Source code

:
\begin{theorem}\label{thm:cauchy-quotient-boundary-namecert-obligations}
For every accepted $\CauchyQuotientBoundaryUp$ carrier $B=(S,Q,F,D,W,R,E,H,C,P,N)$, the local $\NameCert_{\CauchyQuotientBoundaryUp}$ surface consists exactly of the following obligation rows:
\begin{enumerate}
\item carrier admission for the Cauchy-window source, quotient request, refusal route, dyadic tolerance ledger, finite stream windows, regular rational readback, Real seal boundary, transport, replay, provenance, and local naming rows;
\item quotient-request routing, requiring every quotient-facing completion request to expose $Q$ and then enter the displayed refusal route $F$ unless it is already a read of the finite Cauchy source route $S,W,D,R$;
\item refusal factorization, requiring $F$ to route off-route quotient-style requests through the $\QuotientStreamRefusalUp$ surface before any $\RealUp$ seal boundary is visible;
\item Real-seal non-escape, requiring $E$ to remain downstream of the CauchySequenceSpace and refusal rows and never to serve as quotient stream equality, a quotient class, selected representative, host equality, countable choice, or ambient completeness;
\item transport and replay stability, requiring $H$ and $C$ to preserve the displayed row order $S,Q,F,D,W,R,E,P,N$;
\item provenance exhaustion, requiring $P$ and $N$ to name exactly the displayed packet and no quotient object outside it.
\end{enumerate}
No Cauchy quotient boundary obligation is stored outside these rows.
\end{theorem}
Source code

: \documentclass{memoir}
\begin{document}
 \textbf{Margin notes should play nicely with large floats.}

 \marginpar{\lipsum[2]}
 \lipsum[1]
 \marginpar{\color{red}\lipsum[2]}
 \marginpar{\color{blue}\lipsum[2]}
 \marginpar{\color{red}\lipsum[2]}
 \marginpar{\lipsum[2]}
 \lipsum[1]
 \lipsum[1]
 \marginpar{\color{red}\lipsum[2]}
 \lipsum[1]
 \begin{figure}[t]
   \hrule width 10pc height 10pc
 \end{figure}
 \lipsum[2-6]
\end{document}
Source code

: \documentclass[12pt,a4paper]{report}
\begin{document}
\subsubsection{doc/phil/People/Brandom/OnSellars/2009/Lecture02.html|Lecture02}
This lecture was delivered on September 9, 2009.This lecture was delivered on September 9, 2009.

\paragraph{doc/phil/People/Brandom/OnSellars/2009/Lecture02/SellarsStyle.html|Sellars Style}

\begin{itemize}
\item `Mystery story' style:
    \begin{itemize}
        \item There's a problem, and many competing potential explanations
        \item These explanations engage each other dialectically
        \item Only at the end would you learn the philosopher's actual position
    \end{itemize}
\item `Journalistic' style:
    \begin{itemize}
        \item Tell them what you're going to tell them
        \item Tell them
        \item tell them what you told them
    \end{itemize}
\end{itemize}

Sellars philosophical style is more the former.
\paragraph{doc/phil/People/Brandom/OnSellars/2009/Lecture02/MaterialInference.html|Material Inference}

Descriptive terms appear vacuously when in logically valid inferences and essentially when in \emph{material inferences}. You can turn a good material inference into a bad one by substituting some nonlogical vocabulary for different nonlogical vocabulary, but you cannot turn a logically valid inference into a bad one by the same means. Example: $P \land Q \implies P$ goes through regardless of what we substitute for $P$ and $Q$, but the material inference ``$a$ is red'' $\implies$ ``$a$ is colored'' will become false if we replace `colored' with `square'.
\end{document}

Work task:
Retype all of the records so that every line matches the original exactly.

Result for this task:
Source code

:
\begin{theorem}\label{thm:cauchy-quotient-boundary-namecert-obligations}
For every accepted $\CauchyQuotientBoundaryUp$ carrier $B=(S,Q,F,D,W,R,E,H,C,P,N)$, the local $\NameCert_{\CauchyQuotientBoundaryUp}$ surface consists exactly of the following obligation rows:
\begin{enumerate}
\item carrier admission for the Cauchy-window source, quotient request, refusal route, dyadic tolerance ledger, finite stream windows, regular rational readback, Real seal boundary, transport, replay, provenance, and local naming rows;
\item quotient-request routing, requiring every quotient-facing completion request to expose $Q$ and then enter the displayed refusal route $F$ unless it is already a read of the finite Cauchy source route $S,W,D,R$;
\item refusal factorization, requiring $F$ to route off-route quotient-style requests through the $\QuotientStreamRefusalUp$ surface before any $\RealUp$ seal boundary is visible;
\item Real-seal non-escape, requiring $E$ to remain downstream of the CauchySequenceSpace and refusal rows and never to serve as quotient stream equality, a quotient class, selected representative, host equality, countable choice, or ambient completeness;
\item transport and replay stability, requiring $H$ and $C$ to preserve the displayed row order $S,Q,F,D,W,R,E,P,N$;
\item provenance exhaustion, requiring $P$ and $N$ to name exactly the displayed packet and no quotient object outside it.
\end{enumerate}
No Cauchy quotient boundary obligation is stored outside these rows.
\end{theorem}
Source code

: \documentclass{memoir}
\begin{document}
 \textbf{Margin notes should play nicely with large floats.}

 \marginpar{\lipsum[2]}
 \lipsum[1]
 \marginpar{\color{red}\lipsum[2]}
 \marginpar{\color{blue}\lipsum[2]}
 \marginpar{\color{red}\lipsum[2]}
 \marginpar{\lipsum[2]}
 \lipsum[1]
 \lipsum[1]
 \marginpar{\color{red}\lipsum[2]}
 \lipsum[1]
 \begin{figure}[t]
   \hrule width 10pc height 10pc
 \end{figure}
 \lipsum[2-6]
\end{document}
Source code

: \documentclass[12pt,a4paper]{report}
\begin{document}
\subsubsection{doc/phil/People/Brandom/OnSellars/2009/Lecture02.html|Lecture02}
This lecture was delivered on September 9, 2009.This lecture was delivered on September 9, 2009.

\paragraph{doc/phil/People/Brandom/OnSellars/2009/Lecture02/SellarsStyle.html|Sellars Style}

\begin{itemize}
\item `Mystery story' style:
    \begin{itemize}
        \item There's a problem, and many competing potential explanations
        \item These explanations engage each other dialectically
        \item Only at the end would you learn the philosopher's actual position
    \end{itemize}
\item `Journalistic' style:
    \begin{itemize}
        \item Tell them what you're going to tell them
        \item Tell them
        \item tell them what you told them
    \end{itemize}
\end{itemize}

Sellars philosophical style is more the former.
\paragraph{doc/phil/People/Brandom/OnSellars/2009/Lecture02/MaterialInference.html|Material Inference}

Descriptive terms appear vacuously when in logically valid inferences and essentially when in \emph{material inferences}. You can turn a good material inference into a bad one by substituting some nonlogical vocabulary for different nonlogical vocabulary, but you cannot turn a logically valid inference into a bad one by the same means. Example: $P \land Q \implies P$ goes through regardless of what we substitute for $P$ and $Q$, but the material inference ``$a$ is red'' $\implies$ ``$a$ is colored'' will become false if we replace `colored' with `square'.
\end{document}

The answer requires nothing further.